**Task objective**
Read the records beneath this task and copy every line that contains the string "punct".

**Data supplied**

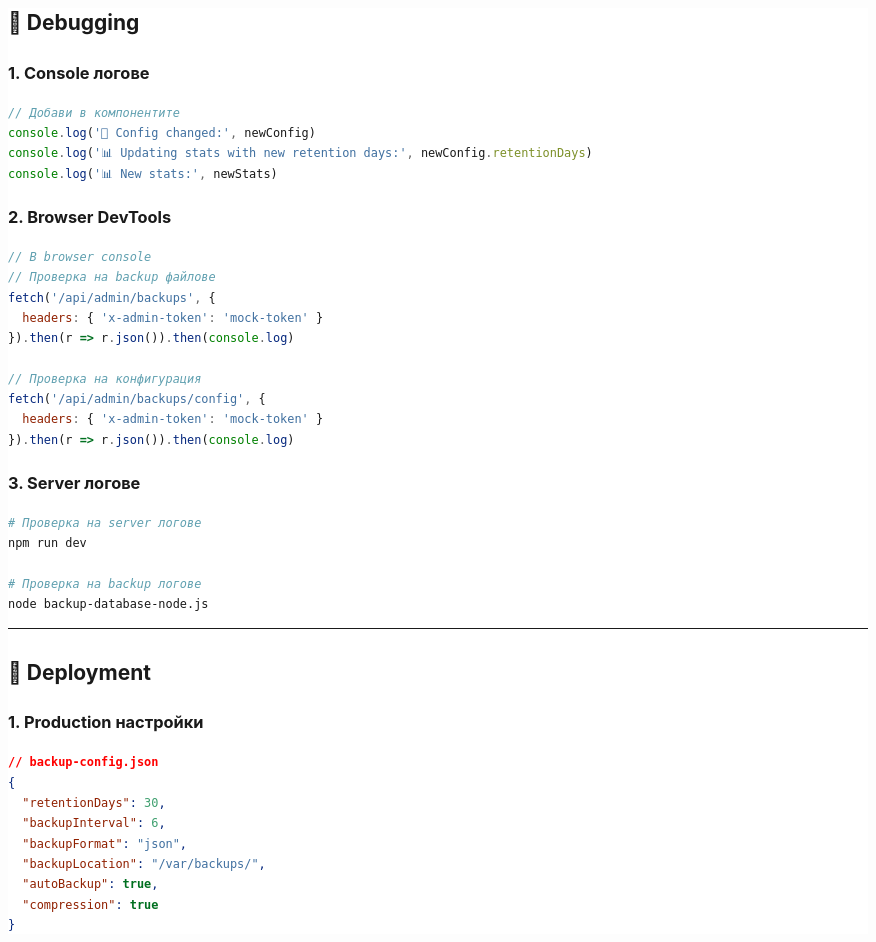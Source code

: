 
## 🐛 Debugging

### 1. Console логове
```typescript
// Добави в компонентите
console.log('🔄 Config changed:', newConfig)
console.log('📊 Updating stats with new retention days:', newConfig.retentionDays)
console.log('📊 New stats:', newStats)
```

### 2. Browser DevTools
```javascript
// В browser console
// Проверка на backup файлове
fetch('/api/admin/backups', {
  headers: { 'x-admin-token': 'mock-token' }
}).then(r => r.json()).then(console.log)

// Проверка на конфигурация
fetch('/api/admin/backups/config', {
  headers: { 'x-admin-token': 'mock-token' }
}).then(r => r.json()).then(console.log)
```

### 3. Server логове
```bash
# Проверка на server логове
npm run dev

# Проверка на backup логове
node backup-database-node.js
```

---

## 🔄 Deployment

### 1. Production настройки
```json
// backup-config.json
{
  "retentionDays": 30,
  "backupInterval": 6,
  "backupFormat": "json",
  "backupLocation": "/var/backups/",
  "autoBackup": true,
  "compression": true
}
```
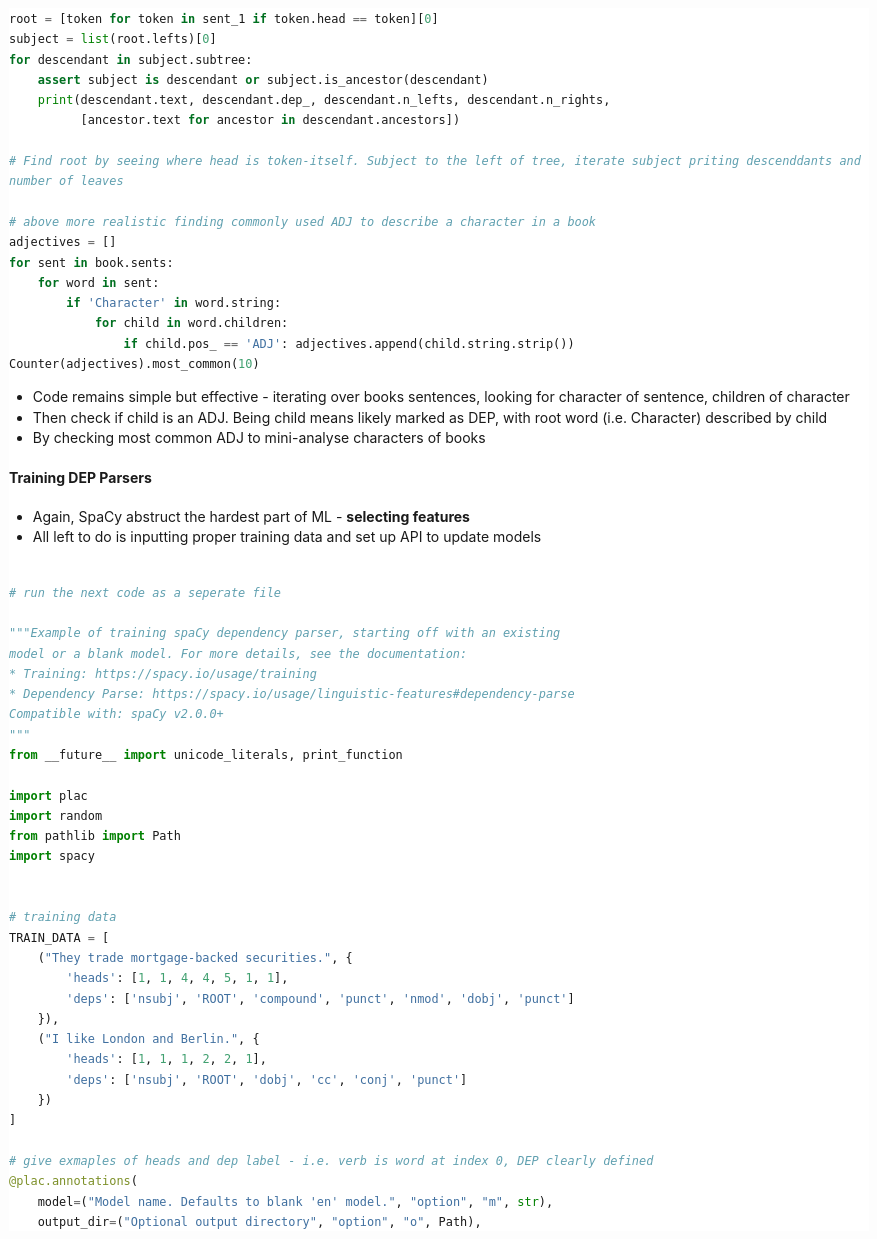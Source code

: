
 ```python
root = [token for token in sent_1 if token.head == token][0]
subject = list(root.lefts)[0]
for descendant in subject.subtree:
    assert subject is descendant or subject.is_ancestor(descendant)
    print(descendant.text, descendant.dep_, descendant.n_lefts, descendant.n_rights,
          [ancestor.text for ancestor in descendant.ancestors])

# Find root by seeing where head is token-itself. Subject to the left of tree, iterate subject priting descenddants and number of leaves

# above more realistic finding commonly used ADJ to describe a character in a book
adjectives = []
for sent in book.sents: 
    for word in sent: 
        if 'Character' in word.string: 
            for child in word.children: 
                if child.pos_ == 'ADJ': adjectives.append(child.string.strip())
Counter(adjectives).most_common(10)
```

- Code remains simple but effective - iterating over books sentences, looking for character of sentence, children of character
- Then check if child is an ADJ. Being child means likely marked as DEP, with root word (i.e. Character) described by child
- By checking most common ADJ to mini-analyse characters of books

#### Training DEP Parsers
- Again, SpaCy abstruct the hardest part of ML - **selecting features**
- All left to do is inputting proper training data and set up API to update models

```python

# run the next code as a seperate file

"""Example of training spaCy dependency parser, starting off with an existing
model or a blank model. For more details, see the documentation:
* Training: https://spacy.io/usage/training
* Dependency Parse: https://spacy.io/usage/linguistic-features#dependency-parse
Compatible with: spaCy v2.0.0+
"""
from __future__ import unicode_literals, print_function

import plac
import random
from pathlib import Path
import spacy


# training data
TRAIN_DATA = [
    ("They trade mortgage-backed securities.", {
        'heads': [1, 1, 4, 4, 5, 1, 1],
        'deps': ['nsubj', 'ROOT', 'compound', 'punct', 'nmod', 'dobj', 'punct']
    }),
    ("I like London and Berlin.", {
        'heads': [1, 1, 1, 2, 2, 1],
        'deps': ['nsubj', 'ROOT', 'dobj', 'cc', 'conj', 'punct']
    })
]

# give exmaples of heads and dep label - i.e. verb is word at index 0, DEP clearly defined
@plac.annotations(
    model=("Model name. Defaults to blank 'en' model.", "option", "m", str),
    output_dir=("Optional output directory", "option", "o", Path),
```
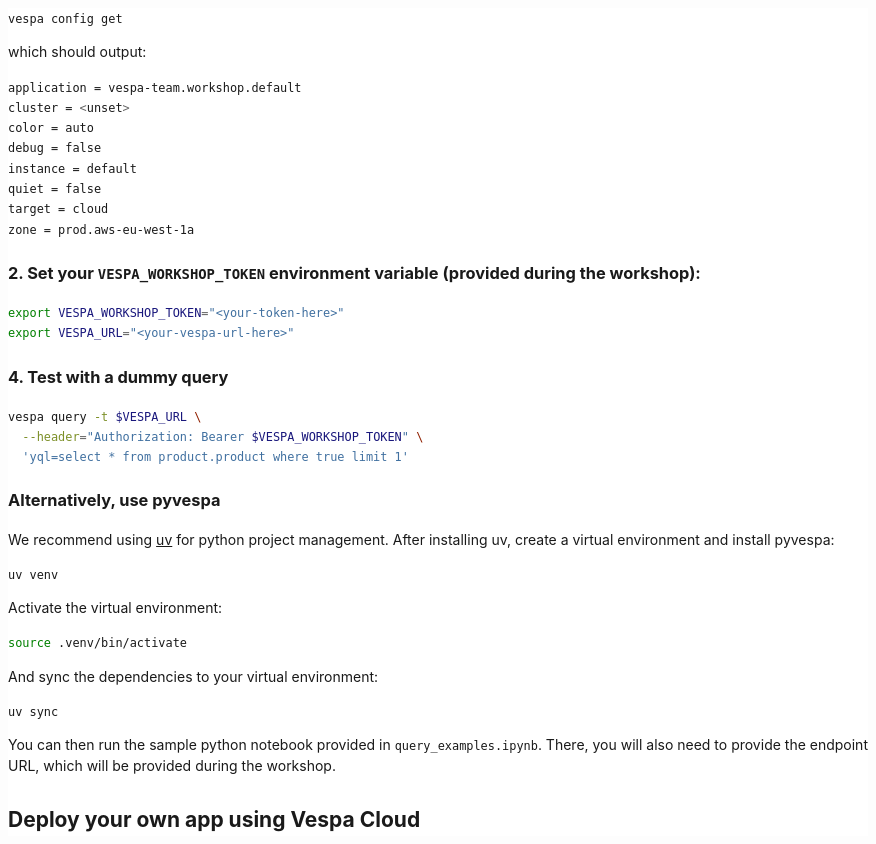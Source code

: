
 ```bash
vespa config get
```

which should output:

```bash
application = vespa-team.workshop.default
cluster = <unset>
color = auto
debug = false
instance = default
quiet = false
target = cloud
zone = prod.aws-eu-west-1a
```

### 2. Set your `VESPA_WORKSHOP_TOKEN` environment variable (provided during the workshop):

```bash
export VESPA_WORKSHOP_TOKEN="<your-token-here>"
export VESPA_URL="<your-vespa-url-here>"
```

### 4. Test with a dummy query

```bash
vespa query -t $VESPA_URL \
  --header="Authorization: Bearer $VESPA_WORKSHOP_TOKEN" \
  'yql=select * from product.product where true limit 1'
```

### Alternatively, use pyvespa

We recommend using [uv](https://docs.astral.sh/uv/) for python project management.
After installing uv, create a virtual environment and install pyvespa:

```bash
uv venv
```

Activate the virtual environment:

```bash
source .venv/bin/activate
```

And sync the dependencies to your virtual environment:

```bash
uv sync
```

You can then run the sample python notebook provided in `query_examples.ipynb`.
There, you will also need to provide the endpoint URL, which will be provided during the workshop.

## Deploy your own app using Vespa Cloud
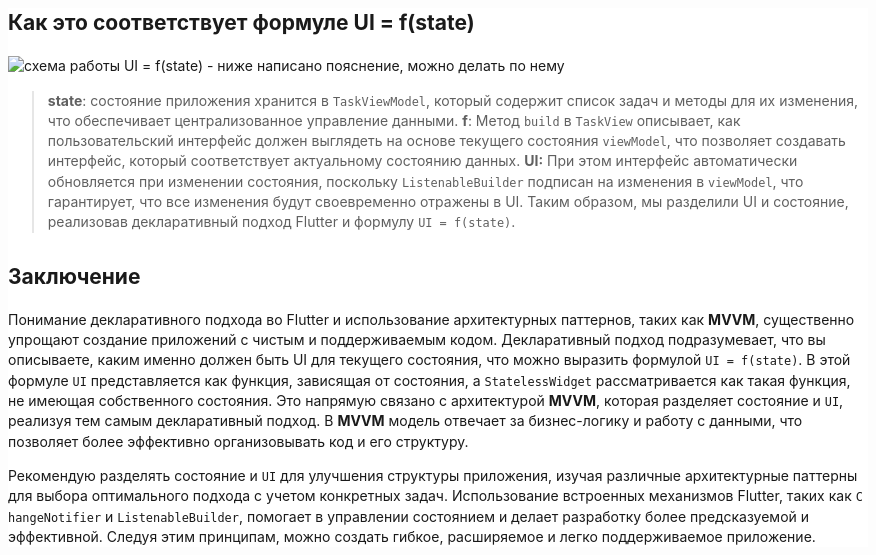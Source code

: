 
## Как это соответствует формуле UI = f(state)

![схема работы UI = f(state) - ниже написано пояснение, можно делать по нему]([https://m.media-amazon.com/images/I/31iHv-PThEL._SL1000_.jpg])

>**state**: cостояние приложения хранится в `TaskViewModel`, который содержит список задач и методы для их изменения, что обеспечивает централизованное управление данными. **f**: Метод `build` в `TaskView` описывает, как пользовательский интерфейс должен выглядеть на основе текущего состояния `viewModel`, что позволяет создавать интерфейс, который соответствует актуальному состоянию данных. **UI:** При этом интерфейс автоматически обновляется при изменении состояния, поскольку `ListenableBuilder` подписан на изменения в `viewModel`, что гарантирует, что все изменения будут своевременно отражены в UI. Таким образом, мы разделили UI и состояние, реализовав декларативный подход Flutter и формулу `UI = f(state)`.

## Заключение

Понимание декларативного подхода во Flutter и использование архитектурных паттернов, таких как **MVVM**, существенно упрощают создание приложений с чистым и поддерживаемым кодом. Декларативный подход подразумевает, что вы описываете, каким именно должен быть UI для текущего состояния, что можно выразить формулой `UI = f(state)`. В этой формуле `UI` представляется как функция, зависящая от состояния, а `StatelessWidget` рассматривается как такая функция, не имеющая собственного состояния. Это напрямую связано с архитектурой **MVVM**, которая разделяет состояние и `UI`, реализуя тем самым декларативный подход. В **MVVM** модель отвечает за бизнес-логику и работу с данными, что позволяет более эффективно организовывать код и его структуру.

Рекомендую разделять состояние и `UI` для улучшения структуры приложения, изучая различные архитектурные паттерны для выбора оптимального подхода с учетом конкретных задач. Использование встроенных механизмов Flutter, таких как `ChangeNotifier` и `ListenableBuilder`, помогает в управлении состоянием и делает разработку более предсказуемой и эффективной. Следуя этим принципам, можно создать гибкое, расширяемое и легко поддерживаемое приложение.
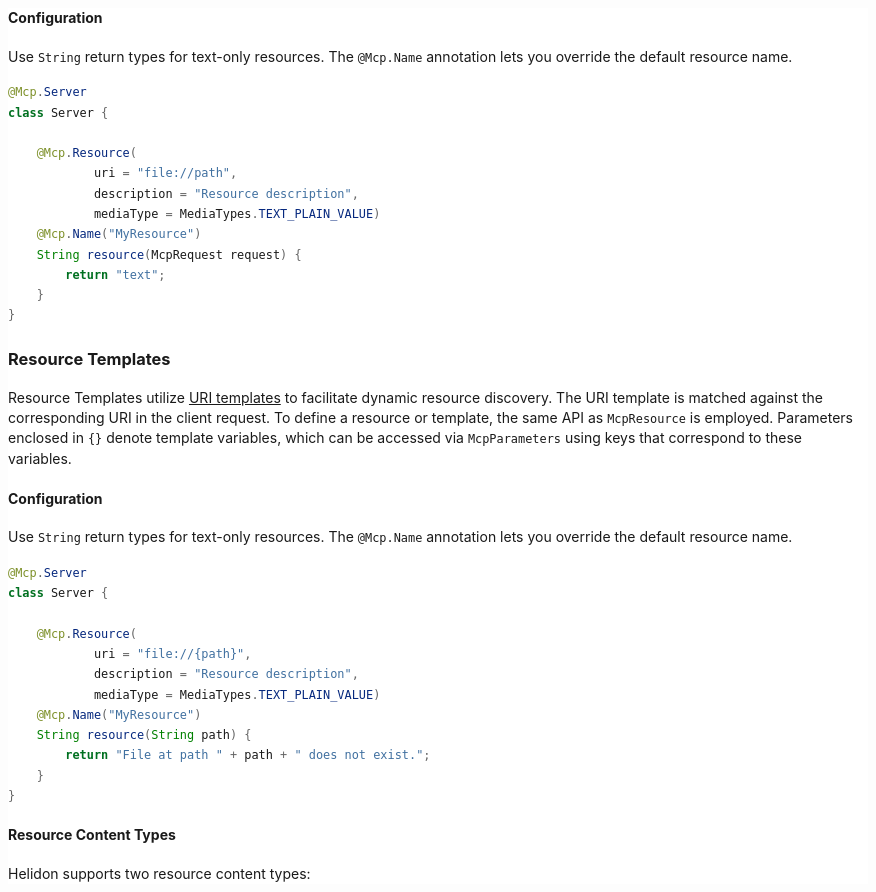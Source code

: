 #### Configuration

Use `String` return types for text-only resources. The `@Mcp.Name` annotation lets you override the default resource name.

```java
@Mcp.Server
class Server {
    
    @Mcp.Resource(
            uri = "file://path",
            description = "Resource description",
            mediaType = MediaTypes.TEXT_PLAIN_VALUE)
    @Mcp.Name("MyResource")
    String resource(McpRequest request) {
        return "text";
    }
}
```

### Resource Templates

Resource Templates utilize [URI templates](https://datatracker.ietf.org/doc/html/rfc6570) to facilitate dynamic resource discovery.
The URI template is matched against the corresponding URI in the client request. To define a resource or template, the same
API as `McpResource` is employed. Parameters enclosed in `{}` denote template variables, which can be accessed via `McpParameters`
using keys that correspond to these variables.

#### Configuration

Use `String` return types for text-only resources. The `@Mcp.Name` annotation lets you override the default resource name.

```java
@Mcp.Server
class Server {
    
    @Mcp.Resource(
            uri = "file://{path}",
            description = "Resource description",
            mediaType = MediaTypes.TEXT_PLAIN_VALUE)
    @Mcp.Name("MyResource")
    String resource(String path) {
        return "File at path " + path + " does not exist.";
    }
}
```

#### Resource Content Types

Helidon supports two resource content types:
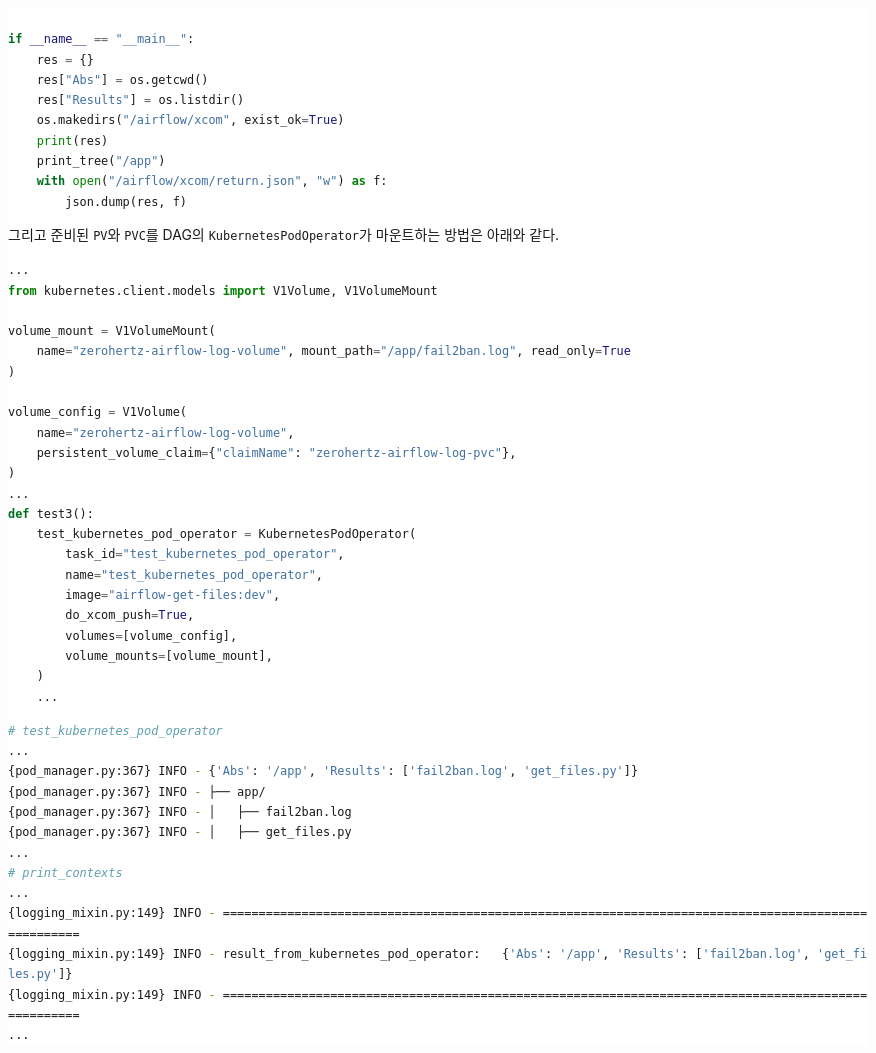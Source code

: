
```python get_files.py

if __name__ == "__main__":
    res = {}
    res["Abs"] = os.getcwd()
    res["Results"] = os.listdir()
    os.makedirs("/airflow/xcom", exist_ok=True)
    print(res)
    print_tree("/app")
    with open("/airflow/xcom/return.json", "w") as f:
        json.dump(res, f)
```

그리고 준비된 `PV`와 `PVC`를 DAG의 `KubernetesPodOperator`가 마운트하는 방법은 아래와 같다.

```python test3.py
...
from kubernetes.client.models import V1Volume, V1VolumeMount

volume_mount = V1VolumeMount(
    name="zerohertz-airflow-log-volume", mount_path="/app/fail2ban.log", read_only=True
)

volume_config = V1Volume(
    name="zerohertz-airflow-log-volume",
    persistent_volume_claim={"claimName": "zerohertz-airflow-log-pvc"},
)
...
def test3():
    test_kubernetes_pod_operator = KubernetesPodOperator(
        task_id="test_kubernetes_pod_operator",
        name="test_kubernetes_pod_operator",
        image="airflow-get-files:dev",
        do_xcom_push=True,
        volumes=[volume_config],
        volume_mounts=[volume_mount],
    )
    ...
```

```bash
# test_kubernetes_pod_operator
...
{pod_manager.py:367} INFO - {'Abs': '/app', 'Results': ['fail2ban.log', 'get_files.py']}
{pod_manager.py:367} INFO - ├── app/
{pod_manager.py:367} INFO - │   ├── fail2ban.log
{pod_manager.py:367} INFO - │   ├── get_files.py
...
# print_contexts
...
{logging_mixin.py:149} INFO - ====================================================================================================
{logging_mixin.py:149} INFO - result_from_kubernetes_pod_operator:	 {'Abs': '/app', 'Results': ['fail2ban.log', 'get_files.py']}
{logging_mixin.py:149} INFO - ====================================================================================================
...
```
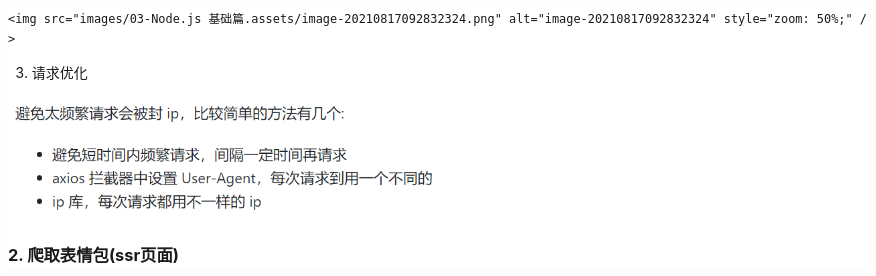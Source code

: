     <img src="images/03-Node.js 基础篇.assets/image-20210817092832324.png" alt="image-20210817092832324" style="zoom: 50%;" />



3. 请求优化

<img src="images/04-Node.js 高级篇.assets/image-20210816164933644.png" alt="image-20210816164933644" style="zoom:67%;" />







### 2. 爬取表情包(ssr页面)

**Answer to this exercise**
        'deps': ['nsubj', 'ROOT', 'compound', 'punct', 'nmod', 'dobj', 'punct']
        'deps': ['nsubj', 'ROOT', 'dobj', 'cc', 'conj', 'punct']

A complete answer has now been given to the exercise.